Teradata unveils AgentBuilder to speed enterprise AI adoption
Teradata has introduced AgentBuilder, a suite of features aimed at accelerating the development and deployment of autonomous, contextually intelligent AI agents for enterprises.
AgentBuilder launch
AgentBuilder is designed to enable enterprises to quickly build and manage autonomous AI agents that combine contextual knowledge, domain expertise, and hybrid deployment flexibility. According to Teradata, the new suite leverages open-source frameworks and is powered by the Teradata AI and knowledge platform, allowing teams to design, operationalise, and oversee multi-agent systems drawing upon Teradata Vantage's data, analytics, and infrastructure.
The platform also includes pre-built Teradata Agents, which are task-driven templates developed to streamline implementation and deliver outcomes for complex, domain-specific scenarios.
Addressing operational challenges
The adoption of agentic AI within enterprises has been hindered by issues such as fragmented data that can impair reliability, lack of embedded business knowledge, performance and cost challenges linked to prompt-driven workloads, and concerns with governance that can complicate deployment.
Teradata said its AgentBuilder addresses these hurdles by integrating contextual knowledge, domain expertise, and hybrid infrastructure, enabling organisations to operate multiple secure, autonomous AI agents across both cloud and on-premises environments. The suite's agent templates are engineered to include business-specific logic, embedding relevant context directly into agent workflows to aim for more reliable outputs. These solutions are based on Teradata's platform, AI, and analytical capabilities, including the recently unveiled Model Context Protocol (MCP) Server.
Sumeet Arora, Chief Product Officer at Teradata, said, "AgentBuilder represents meaningful progress in advancing agentic AI for the autonomous enterprise. By combining the flexibility of open-source frameworks with Teradata's AI and knowledge platform and our MCP Server, which provides deep semantic access to enterprise data, we're helping organisations build intelligent agents that are not only autonomous and scalable, but also deeply aligned with their business goals, governance standards, and domain expertise."
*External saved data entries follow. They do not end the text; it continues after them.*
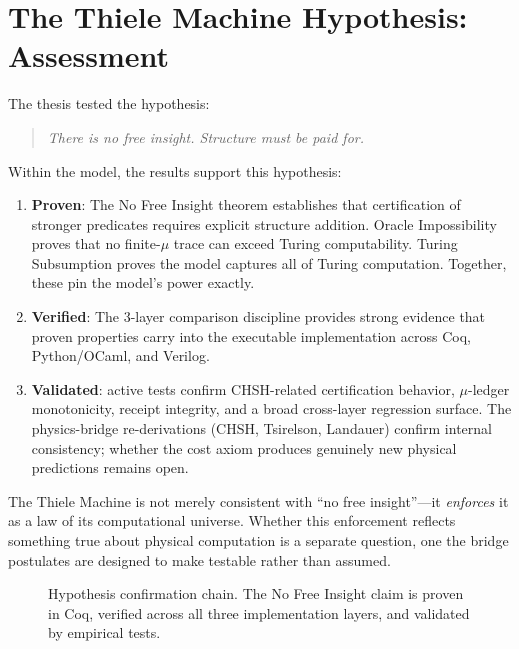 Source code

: \section{The Thiele Machine Hypothesis: Assessment}

The thesis tested the hypothesis:
\begin{quote}
\textit{There is no free insight. Structure must be paid for.}
\end{quote}

Within the model, the results support this hypothesis:

\begin{enumerate}
    \item \textbf{Proven}: The No Free Insight theorem establishes that certification of stronger predicates requires explicit structure addition. Oracle Impossibility proves that no finite-$\mu$ trace can exceed Turing computability. Turing Subsumption proves the model captures all of Turing computation. Together, these pin the model's power exactly.
    
    \item \textbf{Verified}: The 3-layer comparison discipline provides strong evidence that proven properties carry into the executable implementation across Coq, Python/OCaml, and Verilog.
    
    \item \textbf{Validated}: active tests confirm CHSH-related certification behavior, $\mu$-ledger monotonicity, receipt integrity, and a broad cross-layer regression surface. The physics-bridge re-derivations (CHSH, Tsirelson, Landauer) confirm internal consistency; whether the cost axiom produces genuinely new physical predictions remains open.
\end{enumerate}

The Thiele Machine is not merely consistent with ``no free insight''---it \textit{enforces} it as a law of its computational universe. Whether this enforcement reflects something true about physical computation is a separate question, one the bridge postulates are designed to make testable rather than assumed.

\begin{figure}[ht]
\centering
{}
\caption{Hypothesis confirmation chain. The No Free Insight claim is proven in Coq, verified across all three implementation layers, and validated by empirical tests.}
\label{fig:ch8-hypothesis}
\end{figure}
Arora continued, "Add to that our seamless support across cloud and on-premises environments, and we're delivering a level of flexibility, integration, and contextual intelligence that sets Teradata apart. This is not just about data - it's about delivering trusted, transparent, and complete knowledge to power the next generation of AI."
MCP Server and technical foundations
The MCP Server, which forms the backbone of AgentBuilder's functionality, supplies developers and AI practitioners with a collection of prompts, components, and resources to facilitate access to the Teradata Vantage platform. With MCP, agents can query, reason, and act with higher accuracy. The integration of MCP into AgentBuilder aims to ensure that agents remain context-aware, secure, and compliant with enterprise standards. Teradata states that this integration is intended to boost development speed, dependability, and help businesses realise the benefits of agentic AI at scale.
Open-source interoperability
AgentBuilder's early release will be compatible with open-source frameworks such as Flowise and CrewAI, with support for LangChain and LangGraph expected in future updates. These frameworks provide building blocks needed for constructing the workflows, memory, reasoning, and coordination essential to autonomous systems. When combined with Teradata's scalability, governance, and performance attributes, these tools are intended to expedite the introduction of AI agent applications that can learn and adapt within business contexts.
Pre-built agent examples
Teradata Agents, included with AgentBuilder, are pre-configured templates aimed at guiding teams in adopting agentic AI for specific tasks. For instance:
- The Teradata SQL agent translates natural language queries into SQL statements, can identify schema and table structures, and refines or optimises query statements for use on Teradata data warehouse resources. It is designed to function with open-source frameworks within multi-agent systems.
- The Teradata data science agent constructs executable machine learning pipelines from natural language instructions, using large language models and Teradata MCP tools to manage multi-step reasoning, contextual understanding, and workflow execution across ML tasks. This agent can generate reports and insights as part of business processes.
- The Teradata monitoring agent provides automated monitoring and management of Teradata databases and infrastructure. By utilising real-time system telemetry, the agent can maintain system health, detect and respond to anomalies pre-emptively, and enhance performance across an enterprise's operations.
Availability
Teradata has stated that AgentBuilder will be released in private preview in the fourth quarter of 2025.